Return exactly the lines below, starting with the one that has "Project improves its" and going on through the one that has "Christoph Berg, who".

(Given data Opens)

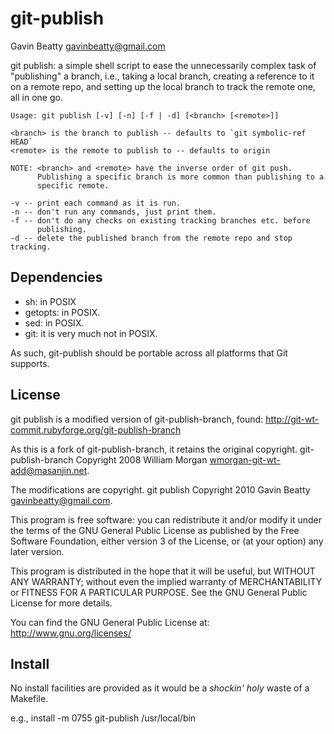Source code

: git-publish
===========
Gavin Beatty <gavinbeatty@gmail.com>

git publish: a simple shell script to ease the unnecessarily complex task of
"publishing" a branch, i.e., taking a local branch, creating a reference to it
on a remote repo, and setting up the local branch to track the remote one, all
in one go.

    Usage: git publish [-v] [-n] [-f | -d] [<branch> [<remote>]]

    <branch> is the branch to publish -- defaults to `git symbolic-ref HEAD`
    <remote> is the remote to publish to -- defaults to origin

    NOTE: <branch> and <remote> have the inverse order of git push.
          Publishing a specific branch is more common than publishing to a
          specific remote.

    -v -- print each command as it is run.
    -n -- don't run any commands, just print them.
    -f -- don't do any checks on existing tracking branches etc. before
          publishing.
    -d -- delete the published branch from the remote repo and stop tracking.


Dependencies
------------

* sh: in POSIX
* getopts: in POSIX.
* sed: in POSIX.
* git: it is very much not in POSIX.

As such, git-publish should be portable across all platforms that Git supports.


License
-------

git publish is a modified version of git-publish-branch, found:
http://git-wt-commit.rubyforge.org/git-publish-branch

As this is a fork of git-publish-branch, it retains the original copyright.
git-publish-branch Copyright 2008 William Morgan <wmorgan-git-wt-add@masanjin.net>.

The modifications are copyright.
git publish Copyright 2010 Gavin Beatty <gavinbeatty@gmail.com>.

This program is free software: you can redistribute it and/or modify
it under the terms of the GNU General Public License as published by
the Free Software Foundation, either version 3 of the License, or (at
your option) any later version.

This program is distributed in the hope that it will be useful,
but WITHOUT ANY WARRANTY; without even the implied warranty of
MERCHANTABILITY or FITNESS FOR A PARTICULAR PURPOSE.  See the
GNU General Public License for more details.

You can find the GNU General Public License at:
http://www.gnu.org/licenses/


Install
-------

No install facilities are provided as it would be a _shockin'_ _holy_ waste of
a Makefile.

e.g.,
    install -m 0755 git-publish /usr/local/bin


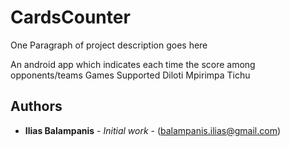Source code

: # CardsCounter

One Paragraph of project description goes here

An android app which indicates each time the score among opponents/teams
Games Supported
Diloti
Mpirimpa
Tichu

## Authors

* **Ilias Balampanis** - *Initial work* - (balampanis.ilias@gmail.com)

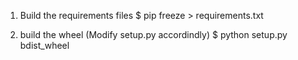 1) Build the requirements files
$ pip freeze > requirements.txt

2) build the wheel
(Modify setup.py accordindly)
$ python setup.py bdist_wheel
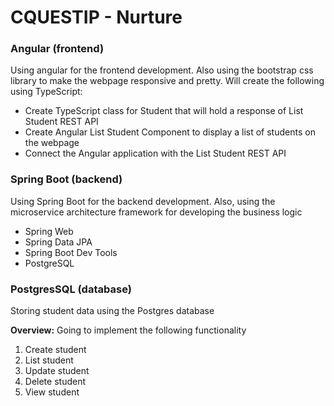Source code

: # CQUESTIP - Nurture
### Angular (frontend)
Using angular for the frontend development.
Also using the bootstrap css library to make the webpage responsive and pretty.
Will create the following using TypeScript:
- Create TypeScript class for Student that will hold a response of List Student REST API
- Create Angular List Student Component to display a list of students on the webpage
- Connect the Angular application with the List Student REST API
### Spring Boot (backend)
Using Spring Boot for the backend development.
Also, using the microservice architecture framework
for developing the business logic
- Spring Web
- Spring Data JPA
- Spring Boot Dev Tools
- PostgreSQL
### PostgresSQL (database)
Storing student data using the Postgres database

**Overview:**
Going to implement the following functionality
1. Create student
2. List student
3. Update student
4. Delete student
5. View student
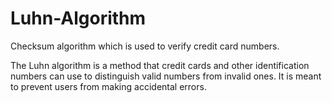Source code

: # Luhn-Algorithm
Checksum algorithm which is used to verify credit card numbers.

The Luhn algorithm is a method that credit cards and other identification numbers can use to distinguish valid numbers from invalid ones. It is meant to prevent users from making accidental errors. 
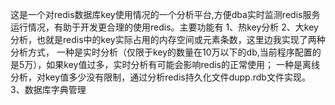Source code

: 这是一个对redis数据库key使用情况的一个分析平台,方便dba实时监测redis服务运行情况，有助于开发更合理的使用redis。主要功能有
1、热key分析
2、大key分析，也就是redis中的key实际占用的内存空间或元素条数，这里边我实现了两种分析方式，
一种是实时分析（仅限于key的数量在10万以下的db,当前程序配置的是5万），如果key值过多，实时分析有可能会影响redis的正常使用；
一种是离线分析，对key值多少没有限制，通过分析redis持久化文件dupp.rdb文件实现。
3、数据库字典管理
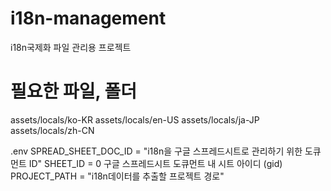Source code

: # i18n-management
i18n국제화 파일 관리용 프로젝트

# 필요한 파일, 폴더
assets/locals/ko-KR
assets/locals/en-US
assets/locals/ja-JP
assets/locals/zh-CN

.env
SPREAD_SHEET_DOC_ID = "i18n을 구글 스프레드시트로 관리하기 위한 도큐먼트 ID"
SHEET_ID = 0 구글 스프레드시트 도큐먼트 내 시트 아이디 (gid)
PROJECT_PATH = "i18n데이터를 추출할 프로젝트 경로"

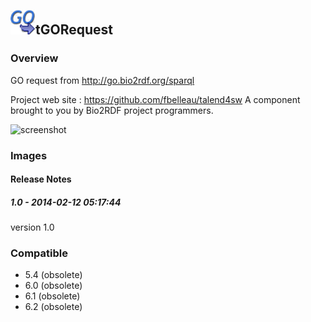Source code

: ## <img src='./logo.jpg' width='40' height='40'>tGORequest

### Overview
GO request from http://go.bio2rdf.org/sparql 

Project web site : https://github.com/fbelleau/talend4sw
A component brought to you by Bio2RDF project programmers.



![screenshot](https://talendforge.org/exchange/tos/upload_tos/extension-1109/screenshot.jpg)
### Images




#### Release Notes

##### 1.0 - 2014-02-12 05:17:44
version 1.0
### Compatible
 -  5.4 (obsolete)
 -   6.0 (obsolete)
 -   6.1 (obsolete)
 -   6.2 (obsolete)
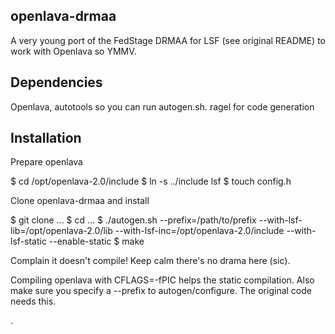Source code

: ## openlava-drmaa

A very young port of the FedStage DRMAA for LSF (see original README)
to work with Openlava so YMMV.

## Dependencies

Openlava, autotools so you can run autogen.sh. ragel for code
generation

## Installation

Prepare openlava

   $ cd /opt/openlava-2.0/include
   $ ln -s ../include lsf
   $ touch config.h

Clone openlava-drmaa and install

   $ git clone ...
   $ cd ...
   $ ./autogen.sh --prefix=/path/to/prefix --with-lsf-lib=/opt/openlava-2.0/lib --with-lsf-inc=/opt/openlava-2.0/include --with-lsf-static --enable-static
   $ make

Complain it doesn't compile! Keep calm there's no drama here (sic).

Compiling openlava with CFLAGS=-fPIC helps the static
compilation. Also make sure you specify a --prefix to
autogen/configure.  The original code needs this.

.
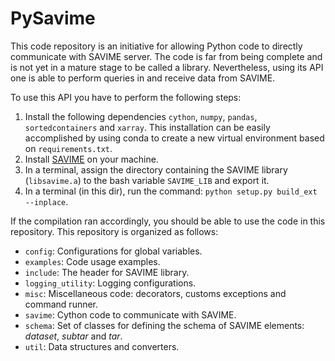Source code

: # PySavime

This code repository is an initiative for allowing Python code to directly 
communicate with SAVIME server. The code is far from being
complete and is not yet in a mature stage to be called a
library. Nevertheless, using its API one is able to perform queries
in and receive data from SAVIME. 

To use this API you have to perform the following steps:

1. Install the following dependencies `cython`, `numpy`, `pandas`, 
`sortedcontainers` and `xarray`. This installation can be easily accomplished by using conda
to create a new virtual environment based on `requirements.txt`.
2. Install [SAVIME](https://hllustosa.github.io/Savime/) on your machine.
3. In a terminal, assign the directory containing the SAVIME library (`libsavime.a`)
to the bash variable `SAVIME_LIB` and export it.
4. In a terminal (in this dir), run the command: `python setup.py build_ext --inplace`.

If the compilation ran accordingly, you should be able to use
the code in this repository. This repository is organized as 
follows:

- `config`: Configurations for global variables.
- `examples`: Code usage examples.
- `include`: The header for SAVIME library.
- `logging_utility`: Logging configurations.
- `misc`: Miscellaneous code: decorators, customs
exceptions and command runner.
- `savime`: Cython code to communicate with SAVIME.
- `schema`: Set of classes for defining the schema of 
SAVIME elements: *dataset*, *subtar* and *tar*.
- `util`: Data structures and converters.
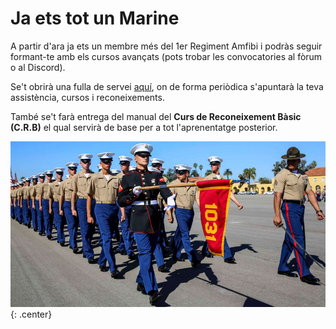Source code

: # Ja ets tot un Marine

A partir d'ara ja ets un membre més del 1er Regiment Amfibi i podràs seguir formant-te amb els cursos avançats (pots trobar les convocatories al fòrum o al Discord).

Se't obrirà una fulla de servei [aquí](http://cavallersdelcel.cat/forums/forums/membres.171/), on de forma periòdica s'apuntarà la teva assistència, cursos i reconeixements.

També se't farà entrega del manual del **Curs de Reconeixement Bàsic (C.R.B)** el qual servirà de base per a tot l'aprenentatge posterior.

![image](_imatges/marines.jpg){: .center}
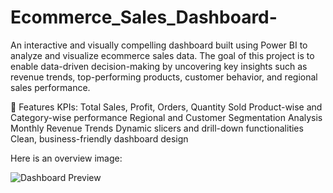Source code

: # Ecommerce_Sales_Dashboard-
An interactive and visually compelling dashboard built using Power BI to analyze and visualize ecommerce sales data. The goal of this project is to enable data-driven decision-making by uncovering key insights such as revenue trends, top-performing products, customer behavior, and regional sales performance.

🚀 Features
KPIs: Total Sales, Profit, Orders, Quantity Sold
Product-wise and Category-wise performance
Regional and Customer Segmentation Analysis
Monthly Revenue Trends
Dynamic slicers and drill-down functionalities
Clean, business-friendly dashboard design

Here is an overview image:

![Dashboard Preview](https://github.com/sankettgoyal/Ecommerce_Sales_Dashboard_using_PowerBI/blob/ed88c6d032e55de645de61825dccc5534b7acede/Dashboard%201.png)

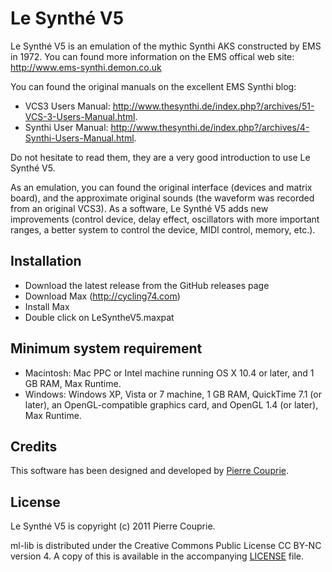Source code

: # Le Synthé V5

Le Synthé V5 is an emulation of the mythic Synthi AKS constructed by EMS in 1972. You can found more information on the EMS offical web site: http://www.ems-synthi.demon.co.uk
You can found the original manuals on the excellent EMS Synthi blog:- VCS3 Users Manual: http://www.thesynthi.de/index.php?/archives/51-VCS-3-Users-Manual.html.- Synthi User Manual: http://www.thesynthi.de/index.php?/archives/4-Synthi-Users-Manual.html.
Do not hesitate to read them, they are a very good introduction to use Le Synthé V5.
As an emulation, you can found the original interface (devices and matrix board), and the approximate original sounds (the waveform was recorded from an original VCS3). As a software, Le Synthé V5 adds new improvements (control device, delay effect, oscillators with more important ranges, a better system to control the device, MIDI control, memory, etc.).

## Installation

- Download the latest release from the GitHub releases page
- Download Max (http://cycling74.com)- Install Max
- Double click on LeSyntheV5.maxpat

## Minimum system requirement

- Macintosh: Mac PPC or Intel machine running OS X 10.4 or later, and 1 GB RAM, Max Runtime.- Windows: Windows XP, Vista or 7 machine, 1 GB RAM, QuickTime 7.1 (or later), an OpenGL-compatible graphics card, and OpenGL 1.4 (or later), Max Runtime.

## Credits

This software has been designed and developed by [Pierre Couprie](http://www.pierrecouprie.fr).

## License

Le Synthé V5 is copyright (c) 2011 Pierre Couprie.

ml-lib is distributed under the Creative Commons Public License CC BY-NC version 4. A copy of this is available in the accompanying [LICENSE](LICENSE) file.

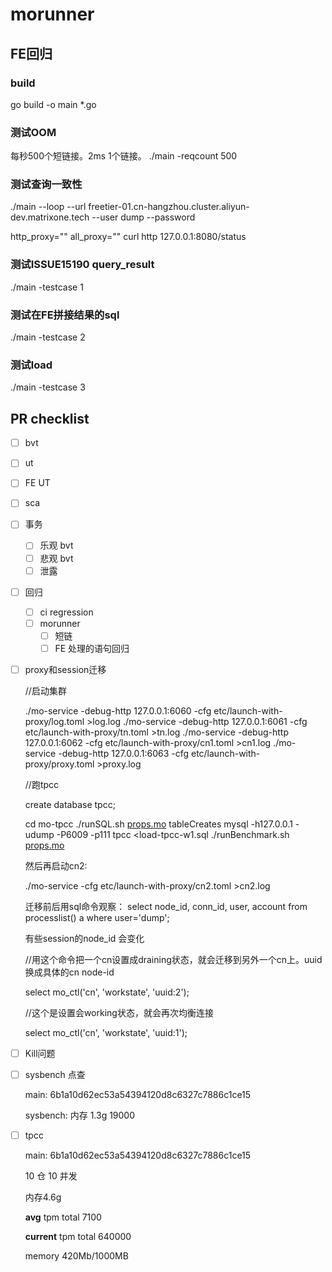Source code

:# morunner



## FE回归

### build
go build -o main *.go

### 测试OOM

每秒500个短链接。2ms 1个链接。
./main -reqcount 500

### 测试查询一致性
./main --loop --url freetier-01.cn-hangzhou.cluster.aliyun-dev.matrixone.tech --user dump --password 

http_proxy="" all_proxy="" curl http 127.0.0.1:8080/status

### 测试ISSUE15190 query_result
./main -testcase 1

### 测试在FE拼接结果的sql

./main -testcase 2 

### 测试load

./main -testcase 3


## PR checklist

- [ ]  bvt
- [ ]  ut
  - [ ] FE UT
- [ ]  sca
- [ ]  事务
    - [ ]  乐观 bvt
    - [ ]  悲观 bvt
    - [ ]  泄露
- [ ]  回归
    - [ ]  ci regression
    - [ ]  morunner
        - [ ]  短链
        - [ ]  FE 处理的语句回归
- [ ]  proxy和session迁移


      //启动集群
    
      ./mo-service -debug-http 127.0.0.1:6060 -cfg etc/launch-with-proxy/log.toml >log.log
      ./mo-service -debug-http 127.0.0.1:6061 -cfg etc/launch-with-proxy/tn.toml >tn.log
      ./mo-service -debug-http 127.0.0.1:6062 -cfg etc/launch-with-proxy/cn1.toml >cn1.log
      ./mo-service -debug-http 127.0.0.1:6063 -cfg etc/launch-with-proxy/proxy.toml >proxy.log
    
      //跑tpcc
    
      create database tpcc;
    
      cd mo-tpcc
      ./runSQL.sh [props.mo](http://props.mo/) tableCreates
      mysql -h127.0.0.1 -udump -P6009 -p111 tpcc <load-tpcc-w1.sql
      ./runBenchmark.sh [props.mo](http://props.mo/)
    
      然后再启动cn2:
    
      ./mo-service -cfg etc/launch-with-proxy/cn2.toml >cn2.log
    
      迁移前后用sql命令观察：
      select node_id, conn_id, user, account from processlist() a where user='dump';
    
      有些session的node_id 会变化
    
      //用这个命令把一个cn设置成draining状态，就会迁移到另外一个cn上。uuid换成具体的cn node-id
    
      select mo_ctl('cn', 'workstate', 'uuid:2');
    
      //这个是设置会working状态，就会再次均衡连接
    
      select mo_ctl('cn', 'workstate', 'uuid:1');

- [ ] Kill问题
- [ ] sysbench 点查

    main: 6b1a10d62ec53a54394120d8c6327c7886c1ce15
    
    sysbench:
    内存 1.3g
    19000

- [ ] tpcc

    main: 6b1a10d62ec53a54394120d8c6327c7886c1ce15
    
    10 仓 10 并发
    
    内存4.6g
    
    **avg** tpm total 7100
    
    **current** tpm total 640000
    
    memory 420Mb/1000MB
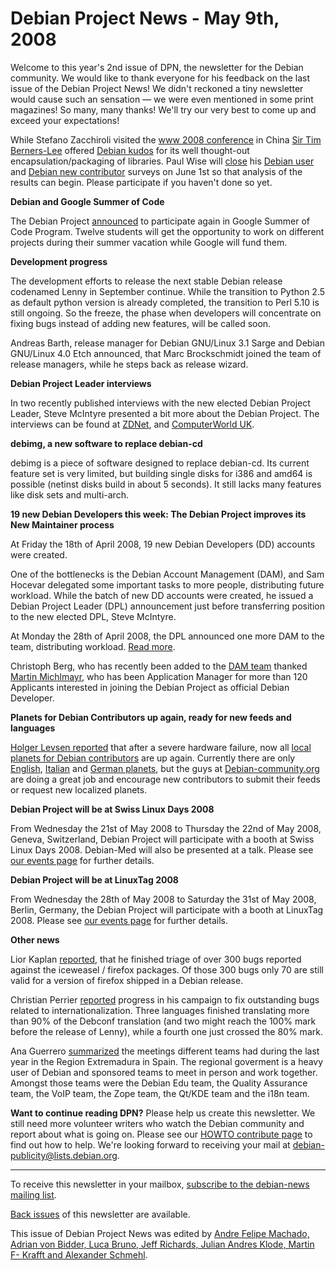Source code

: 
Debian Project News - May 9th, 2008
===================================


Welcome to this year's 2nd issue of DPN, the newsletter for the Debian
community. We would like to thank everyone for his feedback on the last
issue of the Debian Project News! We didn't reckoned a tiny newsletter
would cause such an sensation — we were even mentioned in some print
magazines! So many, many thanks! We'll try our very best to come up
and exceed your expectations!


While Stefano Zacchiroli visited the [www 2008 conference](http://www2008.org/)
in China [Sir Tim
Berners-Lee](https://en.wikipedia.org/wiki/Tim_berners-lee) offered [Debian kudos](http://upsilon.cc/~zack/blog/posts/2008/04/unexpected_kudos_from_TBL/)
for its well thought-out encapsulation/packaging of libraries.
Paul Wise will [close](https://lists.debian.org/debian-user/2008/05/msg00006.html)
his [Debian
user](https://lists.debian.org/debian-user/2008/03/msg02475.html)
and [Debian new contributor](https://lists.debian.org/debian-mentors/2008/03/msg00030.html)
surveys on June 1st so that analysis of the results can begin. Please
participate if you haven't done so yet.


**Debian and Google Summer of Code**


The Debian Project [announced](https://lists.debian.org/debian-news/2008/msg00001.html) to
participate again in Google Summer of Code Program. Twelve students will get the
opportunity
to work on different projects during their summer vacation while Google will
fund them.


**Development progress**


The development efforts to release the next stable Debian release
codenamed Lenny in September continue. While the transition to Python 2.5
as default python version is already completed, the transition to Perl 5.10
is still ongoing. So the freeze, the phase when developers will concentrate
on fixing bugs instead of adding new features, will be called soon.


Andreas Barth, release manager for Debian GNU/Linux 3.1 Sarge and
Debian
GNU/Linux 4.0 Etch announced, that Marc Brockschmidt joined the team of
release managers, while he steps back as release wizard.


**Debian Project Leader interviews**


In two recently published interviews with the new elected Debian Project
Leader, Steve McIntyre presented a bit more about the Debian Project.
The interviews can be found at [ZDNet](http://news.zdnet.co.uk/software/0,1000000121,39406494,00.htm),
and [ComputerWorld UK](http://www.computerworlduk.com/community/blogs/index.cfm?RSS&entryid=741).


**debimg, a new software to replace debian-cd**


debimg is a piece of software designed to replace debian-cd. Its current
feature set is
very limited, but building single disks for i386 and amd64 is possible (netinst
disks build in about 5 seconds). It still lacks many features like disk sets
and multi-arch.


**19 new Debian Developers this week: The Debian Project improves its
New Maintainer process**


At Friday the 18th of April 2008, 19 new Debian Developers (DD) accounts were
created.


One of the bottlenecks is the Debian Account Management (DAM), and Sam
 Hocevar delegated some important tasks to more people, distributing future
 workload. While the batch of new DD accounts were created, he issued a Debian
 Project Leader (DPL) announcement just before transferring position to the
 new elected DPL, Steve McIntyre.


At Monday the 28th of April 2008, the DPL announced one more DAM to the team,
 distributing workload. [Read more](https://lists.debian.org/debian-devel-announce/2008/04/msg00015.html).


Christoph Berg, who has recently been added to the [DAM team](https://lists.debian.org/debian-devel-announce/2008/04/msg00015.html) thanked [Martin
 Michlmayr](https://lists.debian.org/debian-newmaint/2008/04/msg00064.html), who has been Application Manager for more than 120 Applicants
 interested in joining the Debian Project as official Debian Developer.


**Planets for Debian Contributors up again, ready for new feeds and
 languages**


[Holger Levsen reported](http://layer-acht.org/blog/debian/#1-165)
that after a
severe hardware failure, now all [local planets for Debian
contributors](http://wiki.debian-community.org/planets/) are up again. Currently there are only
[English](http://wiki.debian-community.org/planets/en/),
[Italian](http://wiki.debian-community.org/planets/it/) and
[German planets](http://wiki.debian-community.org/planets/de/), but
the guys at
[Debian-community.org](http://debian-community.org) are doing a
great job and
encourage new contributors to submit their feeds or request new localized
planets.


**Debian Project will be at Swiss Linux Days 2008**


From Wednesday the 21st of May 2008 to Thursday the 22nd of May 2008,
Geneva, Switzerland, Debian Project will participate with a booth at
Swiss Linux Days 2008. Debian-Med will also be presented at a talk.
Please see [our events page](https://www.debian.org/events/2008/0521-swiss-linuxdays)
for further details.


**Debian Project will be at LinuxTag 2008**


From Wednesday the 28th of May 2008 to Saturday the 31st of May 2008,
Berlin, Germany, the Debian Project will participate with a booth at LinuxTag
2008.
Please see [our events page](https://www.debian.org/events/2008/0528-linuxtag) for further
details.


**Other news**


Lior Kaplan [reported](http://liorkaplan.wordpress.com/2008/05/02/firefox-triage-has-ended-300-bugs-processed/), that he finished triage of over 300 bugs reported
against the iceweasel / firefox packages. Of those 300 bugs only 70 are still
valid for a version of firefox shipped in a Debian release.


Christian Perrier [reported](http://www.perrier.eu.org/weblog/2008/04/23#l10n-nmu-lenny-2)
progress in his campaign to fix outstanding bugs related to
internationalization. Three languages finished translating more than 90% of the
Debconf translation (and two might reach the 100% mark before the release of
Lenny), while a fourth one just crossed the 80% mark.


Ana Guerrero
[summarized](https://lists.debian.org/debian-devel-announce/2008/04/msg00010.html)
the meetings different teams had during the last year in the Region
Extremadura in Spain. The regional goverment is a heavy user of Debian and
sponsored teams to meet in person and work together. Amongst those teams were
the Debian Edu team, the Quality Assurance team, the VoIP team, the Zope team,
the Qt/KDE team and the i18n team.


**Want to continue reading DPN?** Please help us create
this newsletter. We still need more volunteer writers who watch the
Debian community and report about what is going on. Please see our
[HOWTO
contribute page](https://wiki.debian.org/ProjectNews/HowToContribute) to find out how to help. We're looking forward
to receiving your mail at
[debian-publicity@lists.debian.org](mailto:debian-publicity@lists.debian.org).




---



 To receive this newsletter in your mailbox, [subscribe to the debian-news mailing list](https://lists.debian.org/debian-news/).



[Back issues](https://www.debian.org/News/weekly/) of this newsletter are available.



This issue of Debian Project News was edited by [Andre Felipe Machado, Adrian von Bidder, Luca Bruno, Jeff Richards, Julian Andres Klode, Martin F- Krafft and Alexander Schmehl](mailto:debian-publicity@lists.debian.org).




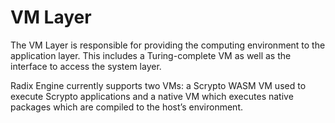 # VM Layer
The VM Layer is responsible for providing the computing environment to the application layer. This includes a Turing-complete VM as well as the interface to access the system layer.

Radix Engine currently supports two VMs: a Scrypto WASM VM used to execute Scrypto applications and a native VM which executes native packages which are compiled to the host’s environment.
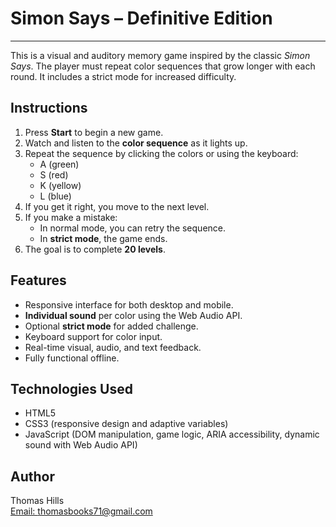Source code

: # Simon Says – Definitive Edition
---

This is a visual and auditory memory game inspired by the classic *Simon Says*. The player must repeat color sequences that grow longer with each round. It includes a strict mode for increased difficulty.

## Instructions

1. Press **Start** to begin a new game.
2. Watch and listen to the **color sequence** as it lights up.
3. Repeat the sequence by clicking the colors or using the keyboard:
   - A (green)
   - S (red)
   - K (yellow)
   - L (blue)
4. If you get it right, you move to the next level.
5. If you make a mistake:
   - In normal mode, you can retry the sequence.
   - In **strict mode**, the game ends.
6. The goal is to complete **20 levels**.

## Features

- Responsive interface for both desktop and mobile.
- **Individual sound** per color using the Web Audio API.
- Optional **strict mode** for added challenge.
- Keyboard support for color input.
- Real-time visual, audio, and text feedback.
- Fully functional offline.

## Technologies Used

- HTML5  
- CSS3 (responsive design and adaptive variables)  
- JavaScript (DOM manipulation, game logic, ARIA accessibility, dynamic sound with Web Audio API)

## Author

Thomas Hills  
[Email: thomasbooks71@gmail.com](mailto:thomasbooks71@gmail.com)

(Given data Closes)

[Output for this exercise]
**19 new Debian Developers this week: The Debian Project improves its
New Maintainer process**


At Friday the 18th of April 2008, 19 new Debian Developers (DD) accounts were
created.


One of the bottlenecks is the Debian Account Management (DAM), and Sam
 Hocevar delegated some important tasks to more people, distributing future
 workload. While the batch of new DD accounts were created, he issued a Debian
 Project Leader (DPL) announcement just before transferring position to the
 new elected DPL, Steve McIntyre.


At Monday the 28th of April 2008, the DPL announced one more DAM to the team,
 distributing workload. [Read more](https://lists.debian.org/debian-devel-announce/2008/04/msg00015.html).


Christoph Berg, who has recently been added to the [DAM team](https://lists.debian.org/debian-devel-announce/2008/04/msg00015.html) thanked [Martin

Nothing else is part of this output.